Für ihn sind Faktoren wie Interaktion, Motivation, Emotion entscheidende Parameter bei der Bestimmung von Lernvorgängen in sozialer Verankerung. In diesem ganzheitlichen Verständnis wird auch der Kompetenzbegriff bemüht, ohne ihn allerdings überzustrapazieren. Aus der Erfahrung und der persönlichen Entwicklung zeige Kompetenz an, „dass eine Person breiter qualifiziert ist“. Es geht ihm in Anlehnung an Joergensen „nicht nur darum, dass die Person ein fachliches Gebiet beherrscht, sondern dass sie ihr fachliches Wissen auch anwenden kann, mehr noch: dass sie es in einer Situation anwenden kann, die möglicherweise unklar und unvorhersehbar ist“. Damit werden Fragen der Haltung und des Urteilsvermögens miteinbezogen und die Identität der Person und deren Ausbildung in den Mittelpunkt gerückt. In seiner Widergabe der Lerntheorien geht Illeris auch auf Lernbarrieren und die daraus sich ergebenden Konsequenzen für eine umfassende Lerntheorie ein. Ihnen widmet er ein ganzes Kapitel von Fehllernen bis Lernwiderständen. Wichtig für ein umfassendes Lernverständnis seien auch genetisch bedingte Faktoren ebenso wie kulturelle, genderspezifische und lernaltersabhängige in unterschiedlichen Lernräumen.

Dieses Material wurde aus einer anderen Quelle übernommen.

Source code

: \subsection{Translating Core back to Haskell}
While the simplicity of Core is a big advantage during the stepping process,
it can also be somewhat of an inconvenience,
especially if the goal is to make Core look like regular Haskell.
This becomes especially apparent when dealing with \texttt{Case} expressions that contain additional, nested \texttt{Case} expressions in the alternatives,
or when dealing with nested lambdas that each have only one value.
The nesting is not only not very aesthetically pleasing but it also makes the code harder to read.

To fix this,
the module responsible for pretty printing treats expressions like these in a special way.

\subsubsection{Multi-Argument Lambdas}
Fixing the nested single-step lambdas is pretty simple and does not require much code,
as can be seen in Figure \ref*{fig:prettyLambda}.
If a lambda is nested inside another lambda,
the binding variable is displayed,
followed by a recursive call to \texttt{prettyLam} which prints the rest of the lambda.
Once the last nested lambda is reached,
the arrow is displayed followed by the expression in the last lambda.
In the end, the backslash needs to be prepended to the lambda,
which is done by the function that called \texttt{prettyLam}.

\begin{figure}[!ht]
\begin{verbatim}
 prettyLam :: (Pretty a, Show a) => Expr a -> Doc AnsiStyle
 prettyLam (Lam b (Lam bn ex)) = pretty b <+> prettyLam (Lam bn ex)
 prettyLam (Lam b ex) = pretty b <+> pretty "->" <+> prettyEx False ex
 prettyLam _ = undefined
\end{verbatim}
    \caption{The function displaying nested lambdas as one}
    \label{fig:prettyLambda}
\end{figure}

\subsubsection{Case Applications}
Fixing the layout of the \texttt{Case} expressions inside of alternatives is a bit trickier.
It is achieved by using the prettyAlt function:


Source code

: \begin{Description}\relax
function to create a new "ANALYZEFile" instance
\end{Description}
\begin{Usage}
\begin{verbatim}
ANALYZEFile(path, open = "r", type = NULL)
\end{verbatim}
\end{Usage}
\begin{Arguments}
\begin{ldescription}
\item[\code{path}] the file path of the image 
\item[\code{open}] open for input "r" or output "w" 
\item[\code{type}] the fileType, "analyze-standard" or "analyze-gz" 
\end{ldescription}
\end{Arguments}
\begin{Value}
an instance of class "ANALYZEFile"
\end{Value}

Knut Ileris gelingt ein leicht lesbares Buch, das sehr seriös durch die klassischen lerntheoretischen Ansätze führt, diese pointiert wiedergibt und für seine umfassende, mehrdimensionale und mehrperspektivische eigene Theorie summativ und qualifizierend nutzt. Sein Verständnis von Lernen liegt in einem „integrativen Prozess, der immer einen direkten oder über Medien vermittelten Interaktionsprozess zwischen dem Individuum und dem sozialen Umfeld umfasst.“ Der Prozess kann in den Dimensionen Inhalt, Antrieb und Interaktion beschrieben werden, hat aber notwendig neben der individuellen auch eine gesellschaftliche und soziale Ebene. Diese Interaktion ist eine lebenslange, sie geschieht kumulativ, assimilativ, akkomodativ oder transformativ. Dabei legt er großen Wert auf die Lernbereitschaft der Menschen und fordert perspektivisch auch als Rahmenbedingung für die Gestaltung von Lernumgebungen und Lernsettings: „Lernen ist von Grund auf lustbetont“, damit kein neutraler, sondern ein hoch emotionaler, politischer, sozialer, interaktiver etc. Prozess.